■ TASK TO COMPLETE
Please take the lines from the one holding "丑死了，这画风你们能看下去我" through the one holding "马猴烧酒组队 非人宠物 签约成为马猴烧酒" in the data below and copy them exactly.

[Saved data entries]
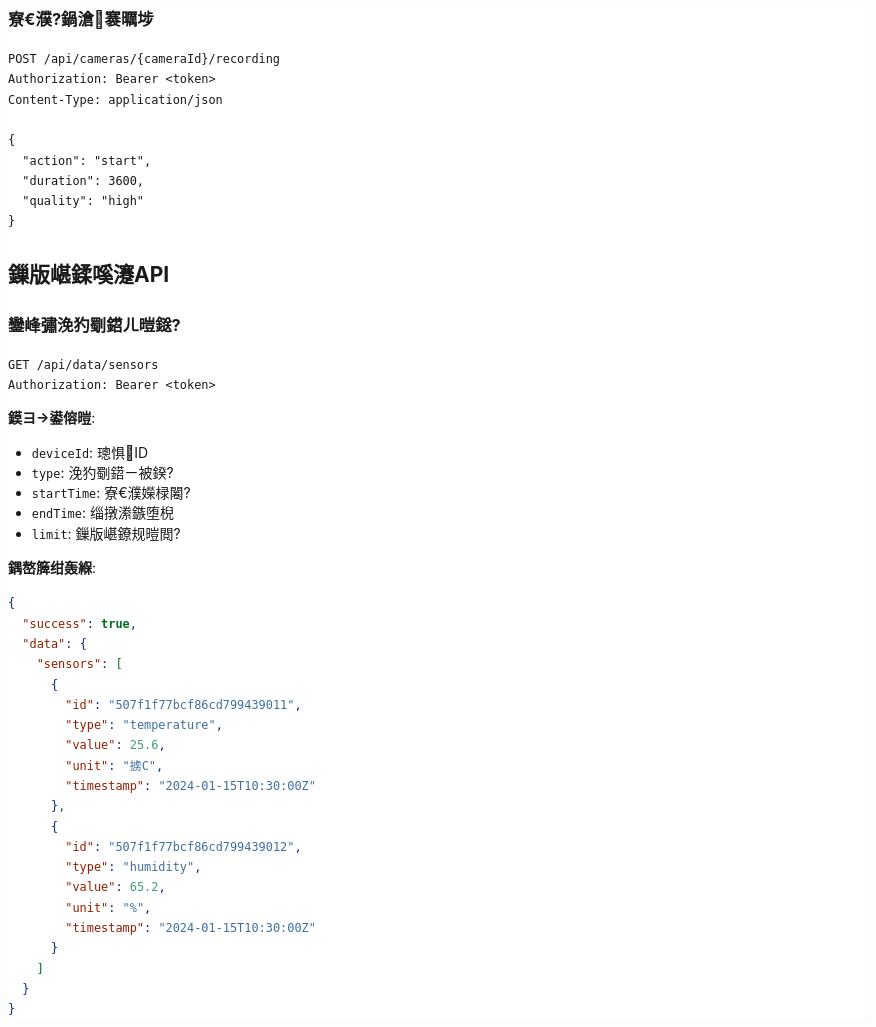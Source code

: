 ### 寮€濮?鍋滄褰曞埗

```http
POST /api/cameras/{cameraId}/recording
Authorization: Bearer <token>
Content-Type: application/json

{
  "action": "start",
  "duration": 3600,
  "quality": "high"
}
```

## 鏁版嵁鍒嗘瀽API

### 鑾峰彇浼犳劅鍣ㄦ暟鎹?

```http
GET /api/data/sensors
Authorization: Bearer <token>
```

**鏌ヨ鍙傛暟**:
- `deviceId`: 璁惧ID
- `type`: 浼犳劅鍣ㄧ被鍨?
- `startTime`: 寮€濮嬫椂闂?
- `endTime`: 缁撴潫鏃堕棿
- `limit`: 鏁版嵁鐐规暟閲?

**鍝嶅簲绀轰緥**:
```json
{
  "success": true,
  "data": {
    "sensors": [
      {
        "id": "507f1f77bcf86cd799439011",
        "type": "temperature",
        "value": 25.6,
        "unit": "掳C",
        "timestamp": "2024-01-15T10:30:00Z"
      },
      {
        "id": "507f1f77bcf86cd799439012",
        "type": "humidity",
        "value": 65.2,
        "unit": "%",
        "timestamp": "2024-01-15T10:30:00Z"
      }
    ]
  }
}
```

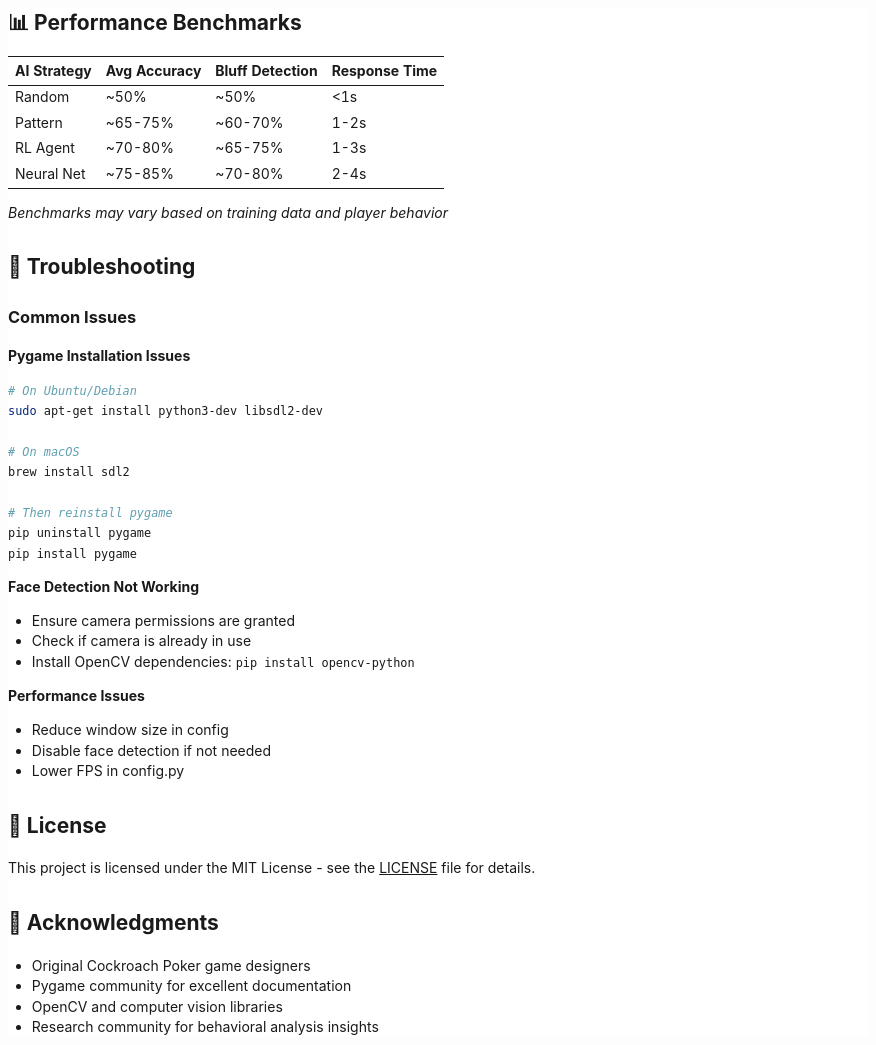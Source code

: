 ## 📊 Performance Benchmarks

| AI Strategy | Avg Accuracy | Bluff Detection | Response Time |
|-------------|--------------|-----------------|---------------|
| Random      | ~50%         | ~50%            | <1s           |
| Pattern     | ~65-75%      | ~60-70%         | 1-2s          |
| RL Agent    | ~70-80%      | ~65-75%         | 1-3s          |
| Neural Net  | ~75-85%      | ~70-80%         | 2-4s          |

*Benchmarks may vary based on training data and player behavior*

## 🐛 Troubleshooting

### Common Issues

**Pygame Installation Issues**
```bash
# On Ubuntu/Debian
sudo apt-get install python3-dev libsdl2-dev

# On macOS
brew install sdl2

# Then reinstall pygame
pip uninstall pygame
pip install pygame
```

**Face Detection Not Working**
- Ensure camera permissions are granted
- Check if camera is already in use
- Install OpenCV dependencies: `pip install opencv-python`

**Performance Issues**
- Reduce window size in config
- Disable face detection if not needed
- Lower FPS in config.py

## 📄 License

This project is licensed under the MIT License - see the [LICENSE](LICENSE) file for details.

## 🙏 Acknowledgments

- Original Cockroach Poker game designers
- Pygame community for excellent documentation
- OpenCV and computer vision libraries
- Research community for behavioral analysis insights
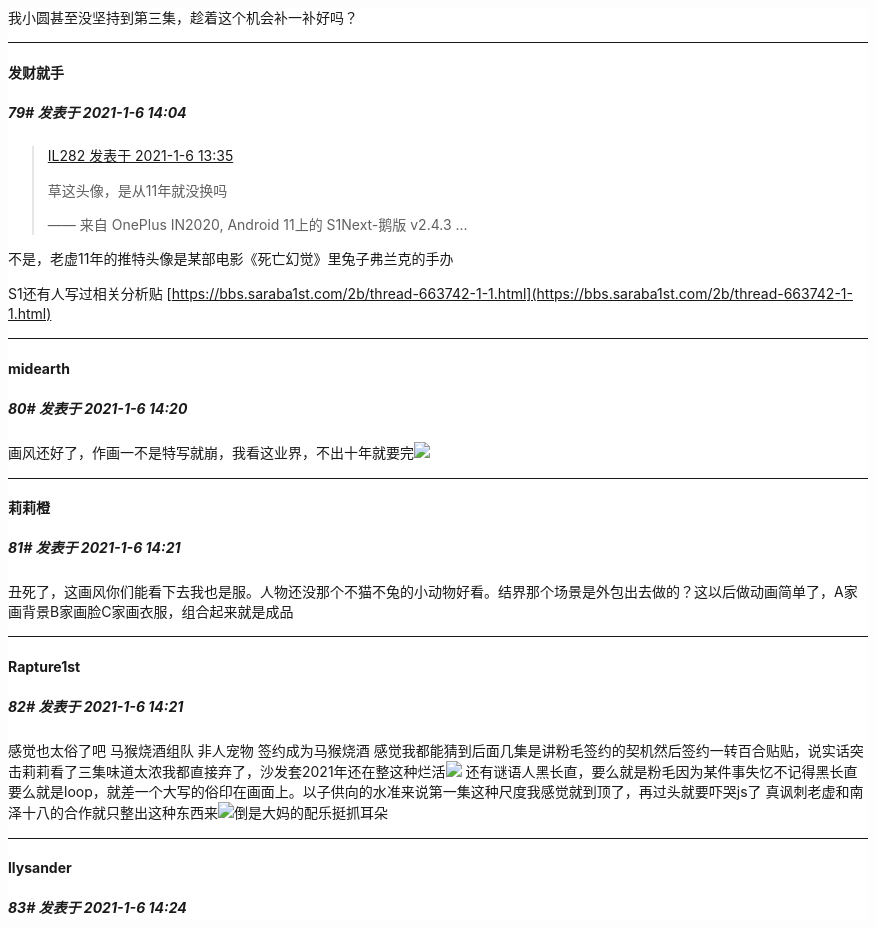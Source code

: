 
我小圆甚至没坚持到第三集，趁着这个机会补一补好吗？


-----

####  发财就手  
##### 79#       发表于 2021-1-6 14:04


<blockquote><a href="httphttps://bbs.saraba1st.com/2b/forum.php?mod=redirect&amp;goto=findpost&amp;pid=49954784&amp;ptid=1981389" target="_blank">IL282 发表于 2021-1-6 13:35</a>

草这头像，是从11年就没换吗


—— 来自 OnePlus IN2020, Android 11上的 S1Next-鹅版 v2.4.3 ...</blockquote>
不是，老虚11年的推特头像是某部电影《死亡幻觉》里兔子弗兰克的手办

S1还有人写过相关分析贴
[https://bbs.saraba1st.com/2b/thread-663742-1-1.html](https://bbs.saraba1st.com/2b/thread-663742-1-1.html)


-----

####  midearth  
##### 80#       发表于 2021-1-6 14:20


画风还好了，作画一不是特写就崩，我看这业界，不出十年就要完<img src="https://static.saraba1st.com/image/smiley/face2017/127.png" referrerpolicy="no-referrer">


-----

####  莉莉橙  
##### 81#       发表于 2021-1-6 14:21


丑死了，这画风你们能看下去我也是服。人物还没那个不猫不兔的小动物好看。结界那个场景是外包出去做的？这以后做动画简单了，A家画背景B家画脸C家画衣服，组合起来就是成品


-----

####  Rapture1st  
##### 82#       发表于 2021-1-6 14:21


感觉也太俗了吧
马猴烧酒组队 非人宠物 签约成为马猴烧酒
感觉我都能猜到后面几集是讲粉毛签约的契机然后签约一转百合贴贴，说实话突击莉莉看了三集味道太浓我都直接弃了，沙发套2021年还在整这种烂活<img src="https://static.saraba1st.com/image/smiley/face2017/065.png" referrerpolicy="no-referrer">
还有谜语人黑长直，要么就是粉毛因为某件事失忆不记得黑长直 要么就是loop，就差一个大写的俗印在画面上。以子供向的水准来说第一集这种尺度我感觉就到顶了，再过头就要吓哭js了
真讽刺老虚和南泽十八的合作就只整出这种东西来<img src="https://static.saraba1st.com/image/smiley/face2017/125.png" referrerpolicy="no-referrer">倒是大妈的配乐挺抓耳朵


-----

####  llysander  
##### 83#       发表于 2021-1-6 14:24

■ WORKED SOLUTION
丑死了，这画风你们能看下去我也是服。人物还没那个不猫不兔的小动物好看。结界那个场景是外包出去做的？这以后做动画简单了，A家画背景B家画脸C家画衣服，组合起来就是成品


-----

####  Rapture1st  
##### 82#       发表于 2021-1-6 14:21


感觉也太俗了吧
马猴烧酒组队 非人宠物 签约成为马猴烧酒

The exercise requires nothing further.